Re: LUKS header recovery attempt, bruteforce detection of bit errors

protagonist <listdump@xxxxxxxxxxxxxxxxxxxx> · Sat, 22 Apr 2017 20:02:27 +0200

On 22.04.2017 15:45, Arno Wagner wrote:
> On Sat, Apr 22, 2017 at 15:33:28 CEST, Robert Nichols wrote:
>> On 04/21/2017 07:25 PM, Arno Wagner wrote:
>>> Aassume 1 bit has been corrupted in a random place.
>>> A key-slot is 256kB, i.e. 2Mbit. That means trying it
>>> out (flip one bit, do an unlock attempt) would take
>>> 2 million seconds on the original PC, i.e. 23 days.
>>> This can maybe be brought down by a factor of 5 or so
>>> with the fastest avaliable CPU (the oteration count of
>>> 150k is pretty low), i.e. still roughly 5 days.
>>>
>>> This may be worth giving it a try, but it requires some
>>> serious coding with libcryptsetup and it will only
>>> help on a single bit-error.
>>>
>>> It may of course be a more complex error, especially
>>> when ECC in the disk has corrected an error to the
>>> wrong value, because the original was too corrupted.
>>
>> The drive would almost certainly have detected and corrected a single-bit
>> error.
> 
> Only when the error happened in FLASH. It can happen in 
> RAM and on a bus and there it would not have been corrected.
> Can even be a transient error (charged cosmic particle
> impacting a RAM cell, e.g.), these things happen.

I agree: there is at least the remote possibility that data wasn't
adequately protected "during flight", such as during repair operations.

If the device really is telling the truth about it's internal operations
and there has only been a single sector reallocation event on the
physical layer, the chances of this happening within our relevant 2MBit
area on a 240GB disk are very slim for a start, and the lack of writes
anywhere near this area makes flash wearout extra unlikely, as described
before.
Yet if there was such an error, it would fit perfectly to our scenario,
and it's not impossible that there have been many errors that have
happened unnoticed and unreported in other, less critical parts of the disk.

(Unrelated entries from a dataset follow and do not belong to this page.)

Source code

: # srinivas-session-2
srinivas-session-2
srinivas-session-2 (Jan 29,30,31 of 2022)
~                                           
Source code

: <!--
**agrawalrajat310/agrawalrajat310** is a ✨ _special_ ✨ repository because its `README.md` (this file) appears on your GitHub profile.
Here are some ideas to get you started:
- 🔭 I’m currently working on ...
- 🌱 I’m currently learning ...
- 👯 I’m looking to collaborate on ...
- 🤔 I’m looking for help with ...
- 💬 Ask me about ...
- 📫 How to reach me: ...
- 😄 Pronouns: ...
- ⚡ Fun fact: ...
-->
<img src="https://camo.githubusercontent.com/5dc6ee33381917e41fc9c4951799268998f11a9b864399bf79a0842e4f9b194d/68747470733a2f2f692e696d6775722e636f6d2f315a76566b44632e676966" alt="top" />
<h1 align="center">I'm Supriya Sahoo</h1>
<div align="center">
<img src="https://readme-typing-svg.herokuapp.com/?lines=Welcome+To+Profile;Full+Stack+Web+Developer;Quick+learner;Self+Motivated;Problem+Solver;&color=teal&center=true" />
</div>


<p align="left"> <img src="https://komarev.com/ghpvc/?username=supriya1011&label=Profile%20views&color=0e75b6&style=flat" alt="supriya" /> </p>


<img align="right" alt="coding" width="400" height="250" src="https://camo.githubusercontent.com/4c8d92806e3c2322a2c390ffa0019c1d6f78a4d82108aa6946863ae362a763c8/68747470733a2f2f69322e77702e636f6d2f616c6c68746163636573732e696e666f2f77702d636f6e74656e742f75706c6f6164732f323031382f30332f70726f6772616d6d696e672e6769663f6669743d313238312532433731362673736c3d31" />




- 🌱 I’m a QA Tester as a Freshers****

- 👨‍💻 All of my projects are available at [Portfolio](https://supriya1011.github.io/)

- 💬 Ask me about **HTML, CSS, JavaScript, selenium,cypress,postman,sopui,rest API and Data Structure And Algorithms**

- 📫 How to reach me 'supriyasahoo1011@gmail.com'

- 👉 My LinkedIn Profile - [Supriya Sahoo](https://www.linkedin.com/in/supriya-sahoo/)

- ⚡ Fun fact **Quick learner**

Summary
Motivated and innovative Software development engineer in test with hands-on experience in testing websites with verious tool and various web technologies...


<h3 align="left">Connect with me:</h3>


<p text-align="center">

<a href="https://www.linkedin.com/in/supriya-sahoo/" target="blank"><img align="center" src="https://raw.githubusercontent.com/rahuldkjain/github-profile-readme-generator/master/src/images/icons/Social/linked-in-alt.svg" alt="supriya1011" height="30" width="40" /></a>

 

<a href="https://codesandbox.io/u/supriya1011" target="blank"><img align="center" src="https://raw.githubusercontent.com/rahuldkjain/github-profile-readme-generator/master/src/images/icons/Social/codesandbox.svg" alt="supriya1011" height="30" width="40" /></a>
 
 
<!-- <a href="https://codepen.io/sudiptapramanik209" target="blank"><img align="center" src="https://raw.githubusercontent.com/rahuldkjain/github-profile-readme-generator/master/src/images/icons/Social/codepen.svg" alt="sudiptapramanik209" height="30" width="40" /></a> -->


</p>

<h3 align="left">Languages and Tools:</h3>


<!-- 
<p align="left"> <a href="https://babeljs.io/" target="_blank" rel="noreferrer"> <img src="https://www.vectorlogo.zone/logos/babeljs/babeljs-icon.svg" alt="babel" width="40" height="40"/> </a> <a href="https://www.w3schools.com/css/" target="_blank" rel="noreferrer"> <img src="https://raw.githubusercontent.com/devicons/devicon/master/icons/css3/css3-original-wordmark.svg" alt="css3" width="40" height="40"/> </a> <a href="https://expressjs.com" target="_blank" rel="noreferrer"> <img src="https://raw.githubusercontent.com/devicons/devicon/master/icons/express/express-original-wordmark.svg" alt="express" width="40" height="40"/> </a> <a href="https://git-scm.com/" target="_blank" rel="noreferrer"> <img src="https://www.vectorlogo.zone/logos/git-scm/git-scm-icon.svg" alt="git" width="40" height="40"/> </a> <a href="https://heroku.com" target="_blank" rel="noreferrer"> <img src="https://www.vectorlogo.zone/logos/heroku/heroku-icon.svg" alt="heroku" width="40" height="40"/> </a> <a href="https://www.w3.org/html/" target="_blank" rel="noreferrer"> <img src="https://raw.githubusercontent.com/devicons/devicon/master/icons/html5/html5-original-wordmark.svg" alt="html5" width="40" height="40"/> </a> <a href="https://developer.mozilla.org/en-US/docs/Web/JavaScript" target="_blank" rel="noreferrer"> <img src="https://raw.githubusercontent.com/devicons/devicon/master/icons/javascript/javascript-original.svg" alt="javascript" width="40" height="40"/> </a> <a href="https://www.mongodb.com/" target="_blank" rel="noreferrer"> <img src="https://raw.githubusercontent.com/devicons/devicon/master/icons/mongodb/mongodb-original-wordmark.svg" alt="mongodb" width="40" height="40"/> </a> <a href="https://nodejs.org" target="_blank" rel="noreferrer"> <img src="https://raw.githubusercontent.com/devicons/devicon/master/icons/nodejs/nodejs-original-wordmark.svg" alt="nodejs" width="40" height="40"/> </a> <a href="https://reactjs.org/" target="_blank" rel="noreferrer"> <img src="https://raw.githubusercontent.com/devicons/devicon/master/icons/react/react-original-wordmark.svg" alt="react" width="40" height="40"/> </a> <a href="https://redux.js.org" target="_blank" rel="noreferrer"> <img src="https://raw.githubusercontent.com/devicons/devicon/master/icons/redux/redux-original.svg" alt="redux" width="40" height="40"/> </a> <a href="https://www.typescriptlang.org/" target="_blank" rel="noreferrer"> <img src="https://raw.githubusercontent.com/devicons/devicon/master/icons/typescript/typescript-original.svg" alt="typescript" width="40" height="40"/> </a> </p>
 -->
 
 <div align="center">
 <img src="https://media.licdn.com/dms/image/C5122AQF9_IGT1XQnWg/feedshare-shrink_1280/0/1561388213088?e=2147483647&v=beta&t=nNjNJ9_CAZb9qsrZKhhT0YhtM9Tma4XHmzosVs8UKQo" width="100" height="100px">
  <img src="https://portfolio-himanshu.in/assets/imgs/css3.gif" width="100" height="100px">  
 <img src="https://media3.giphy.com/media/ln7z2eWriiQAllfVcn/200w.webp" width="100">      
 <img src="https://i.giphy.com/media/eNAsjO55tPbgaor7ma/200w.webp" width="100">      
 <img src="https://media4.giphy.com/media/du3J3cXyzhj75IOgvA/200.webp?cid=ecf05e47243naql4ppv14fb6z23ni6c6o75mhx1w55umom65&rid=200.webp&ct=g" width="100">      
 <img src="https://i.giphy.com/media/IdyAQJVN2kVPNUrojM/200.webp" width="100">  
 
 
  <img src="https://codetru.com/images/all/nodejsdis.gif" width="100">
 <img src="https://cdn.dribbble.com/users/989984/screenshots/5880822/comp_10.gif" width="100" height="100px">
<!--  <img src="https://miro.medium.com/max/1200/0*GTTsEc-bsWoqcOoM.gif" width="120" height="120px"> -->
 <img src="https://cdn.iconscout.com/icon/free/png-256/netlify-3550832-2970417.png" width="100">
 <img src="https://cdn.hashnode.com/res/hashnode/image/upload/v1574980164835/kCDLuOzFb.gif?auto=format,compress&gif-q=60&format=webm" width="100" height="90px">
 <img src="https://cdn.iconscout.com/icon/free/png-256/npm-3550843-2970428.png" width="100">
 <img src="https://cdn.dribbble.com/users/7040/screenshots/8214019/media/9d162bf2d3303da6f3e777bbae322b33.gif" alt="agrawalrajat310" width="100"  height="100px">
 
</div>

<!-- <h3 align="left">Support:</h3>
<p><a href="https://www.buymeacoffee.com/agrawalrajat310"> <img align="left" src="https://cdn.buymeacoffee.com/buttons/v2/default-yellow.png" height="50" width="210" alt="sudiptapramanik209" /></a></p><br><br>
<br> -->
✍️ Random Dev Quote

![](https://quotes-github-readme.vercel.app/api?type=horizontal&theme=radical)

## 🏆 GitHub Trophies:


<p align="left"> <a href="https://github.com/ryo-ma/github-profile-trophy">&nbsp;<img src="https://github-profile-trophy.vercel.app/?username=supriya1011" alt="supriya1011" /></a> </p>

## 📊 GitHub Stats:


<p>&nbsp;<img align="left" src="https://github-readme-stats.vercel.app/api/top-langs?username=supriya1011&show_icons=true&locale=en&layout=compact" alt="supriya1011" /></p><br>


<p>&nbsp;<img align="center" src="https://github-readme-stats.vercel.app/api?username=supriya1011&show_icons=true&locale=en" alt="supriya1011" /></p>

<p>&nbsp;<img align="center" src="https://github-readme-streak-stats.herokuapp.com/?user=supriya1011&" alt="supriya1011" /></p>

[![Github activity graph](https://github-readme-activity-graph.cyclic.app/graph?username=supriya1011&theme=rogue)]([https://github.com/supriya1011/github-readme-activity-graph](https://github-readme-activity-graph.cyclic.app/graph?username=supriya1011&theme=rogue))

One thing to mention, perhaps for later readers with similar recovery
problems: if we knew the exact "logical" sector that was reallocated and
is thought to contain a flaw, we could limit our keyslot-bruteforcing
efforts to this area and reduce our efforts by factor 500 (for a MK size
of 512 bits) for a given operation. Unfortunately, I don't see a way to
get the positions of reallocated sector(s) out of the drive. There is no
known serial debug header for low-level firmware access available, as it
is sometimes the case with HDDs. Perhaps there is an unofficial vendor
tool by Intel with verbose debugging output that can accomplish this,
but the available documentation for the Intel SSD Toolbox doesn't
mention anything beyond the SMART values (that only include error
counts), which is why I haven't bothered with this proprietary tool yet.

If I had actual bad blocks, the "long" SMART-scan would have shown
positions, and there might be the option to hammer the drive with the
badblocks utility to find the position of (further) defective spots,
similar to the memtest86+ utility for main memory. Given the current
health reads, I don't really think such a treatment will discover any
"helpful" clues for misbehavior in the first 2MB of the drive.
The march 2015 techreport.com test on SSD endurance suggests this drive
model+capacity can take about ~600TB+ of writes before the reserved
sectors for wear leveling run out. I doubt heavy write loads will show
the issue we're looking for.

-----

I've spent some time researching likely bruteforce performance on
available machines and possible shortcuts.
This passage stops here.